More bad ideas from the OECD:

THE OECD has urged the Rudd government to review its $48 billion infrastructure stimulus spending to make sure it delivers value for money.

Clearly they don’t have the intelligence of our Dear Leader Rudd. Speaking of intelligence:

KEVIN Rudd has seized on high temperatures across southeast Australia this week as proof of climate change and the need for the opposition to back his proposed carbon emissions trading system…But leading climatologist Blair Trewin, of the National Climate Centre, said the heatwave could not “definitively” be linked to climate change….

Daily weather occurances is not climate.

A classic line in the making

Posted by – 19 November, 2009

From Piers Akerman and Rudd’s recent caving into a bunch of Sri Lankan illegal immigrants who refused to get off a Custom’s vessel – a bit of yes, no, yes, yeah, but no action from Rudd:

Rudd’s media friends are used to cleaning up after him but he has left too large a record in foreign affairs for all his mistakes to be swept under the carpet.

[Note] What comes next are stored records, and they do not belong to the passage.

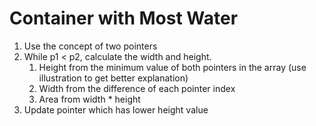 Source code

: # Container with Most Water

1. Use the concept of two pointers
2. While p1 < p2, calculate the width and height.
   1. Height from the minimum value of both pointers in the array (use illustration to get better explanation)
   2. Width from the difference of each pointer index
   3. Area from width * height
3. Update pointer which has lower height value
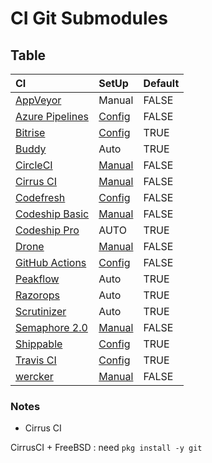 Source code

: # CI Git Submodules

## Table

|CI|SetUp|Default|
|:--|:--|:--|
|[AppVeyor](https://www.appveyor.com)|Manual|FALSE|
|[Azure Pipelines](https://azure.microsoft.com/ja-jp/services/devops/pipelines/)|[Config](https://docs.microsoft.com/en-us/azure/devops/pipelines/repos/github?view=azure-devops&tabs=yaml#submodules)|FALSE|
|[Bitrise](https://www.bitrise.io)|[Config](https://www.bitrise.io/integrations/steps/git-clone)|TRUE|
|[Buddy](https://buddy.works)|Auto|TRUE|
|[CircleCI](https://circleci.com)|[Manual](https://circleci.com/docs/2.0/configuration-reference/#checkout)|FALSE|
|[Cirrus CI](https://cirrus-ci.org/)|[Manual](https://github.com/cirruslabs/cirrus-ci-docs/issues/407)|FALSE|
|[Codefresh](https://codefresh.io/)|[Config](https://codefresh.io/docs/docs/codefresh-yaml/steps/git-clone/)|FALSE|
|[Codeship Basic](https://codeship.com/)|[Manual](https://documentation.codeship.com/basic/continuous-integration/git-submodules/)|FALSE|
|[Codeship Pro](https://codeship.com/)|AUTO|TRUE|
|[Drone](https://cloud.drone.io/)|[Manual](https://docs.drone.io/pipeline/docker/syntax/cloning/#the---recursive-flag)|FALSE|
|[GitHub Actions](https://help.github.com/en/articles/about-github-actions)|[Config](https://github.com/actions/checkout#usage)|FALSE|
|[Peakflow](https://www.peakflow.io/)|Auto|TRUE|
|[Razorops](https://razorops.com/)|Auto|TRUE|
|[Scrutinizer](https://scrutinizer-ci.com)|Auto|TRUE|
|[Semaphore 2.0](https://semaphoreci.com/product)|[Manual](https://docs.semaphoreci.com/reference/toolbox-reference/#checkout)|FALSE|
|[Shippable](http://shippable.com)|[Config](http://docs.shippable.com/ci/git-submodules/)|TRUE|
|[Travis CI](https://travis-ci.com/)|[Config](https://docs.travis-ci.com/user/common-build-problems/#git-submodules-are-not-updated-correctly)|TRUE|
|[wercker](http://www.wercker.com/)|[Manual](https://devcenter.wercker.com/integrations/git/submodules/)|FALSE|

### Notes

* Cirrus CI

CirrusCI + FreeBSD : need `pkg install -y git`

Even Paul Kelly wrote that Rudd is treating us all as ‘mugs’ if he expects us to believe that the Tamils were not given any special deals. PA again,

Last month, Rudd said he had come to an agreement with the Indonesian leader on the fate of the 78 people holding the Australian customs vessel hostage.

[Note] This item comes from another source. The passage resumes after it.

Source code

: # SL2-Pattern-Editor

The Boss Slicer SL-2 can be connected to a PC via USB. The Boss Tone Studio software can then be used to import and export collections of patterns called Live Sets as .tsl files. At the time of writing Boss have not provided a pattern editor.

That agreement crumbled as the Sri Lankans refused to budge.

They won. Members of Rudd’s own staff were present when a sweetener was added to the deal guaranteeing the Sri Lankans a fast track to Australia ahead of other refugees, some vetted by the United Nations and awaiting resettlement from camps in Indonesia for up to five years.

Well Rudd has been arguing that his good intentions have been more important than outcomes. What are the state of his intentions now? Throw a bomb at SBY and then duck and cover. It is the first hard decision that Rudd has had to take personally since becoming PM and he has failed badly:

…former Howard government immigration minister Philip Ruddock said Mr Rudd had caved in under duress from the asylum-seekers by agreeing to fast-track the settlement of the 78 Sri Lankans.

“If you put this government under pressure, essentially our borders mean nothing,” he said. “One doesn’t welcome the circumstances in which we have responded to duress.”

Show me the evidence, then the $$$

Posted by – 19 November, 2009

I always regarded Rudd’s apology to the ‘stolen’ generation as hollow. If children were really forcibly removed from their parents solely because of race and culture, then it seems a miss carriage of justice for no compensation to be offered by Rudd. For this reason I’ve maintain previously that Rudd does not really believe in the claims made by members of the ‘stolen’ generation. He was only looking for kudos with the chattering classes and victimology groups so as to distinguish himself from Howard. The latest from one of these activists:

Kevin Rudd’s apology this week to the forgotten Australians, those whose lives were scarred in institutional care, was a reminder that there is still unfinished business stemming from that first Government apology – to the stolen generations….

a national tribunal to facilitate these claims, and assist people with a legitimate legal right in accessing compensation. The proposed tribunal would be a partnership between governments, churches, indigenous organisations and the stolen generations community, but would also be independent. The premise was that governments should stop tenaciously defending claims by the stolen generations and instead facilitate appropriate compensation in situations where it was merited.

The Public Interest Advocacy Centre will tomorrow release Restoring Identity: Final Report. It puts this option squarely back on the table.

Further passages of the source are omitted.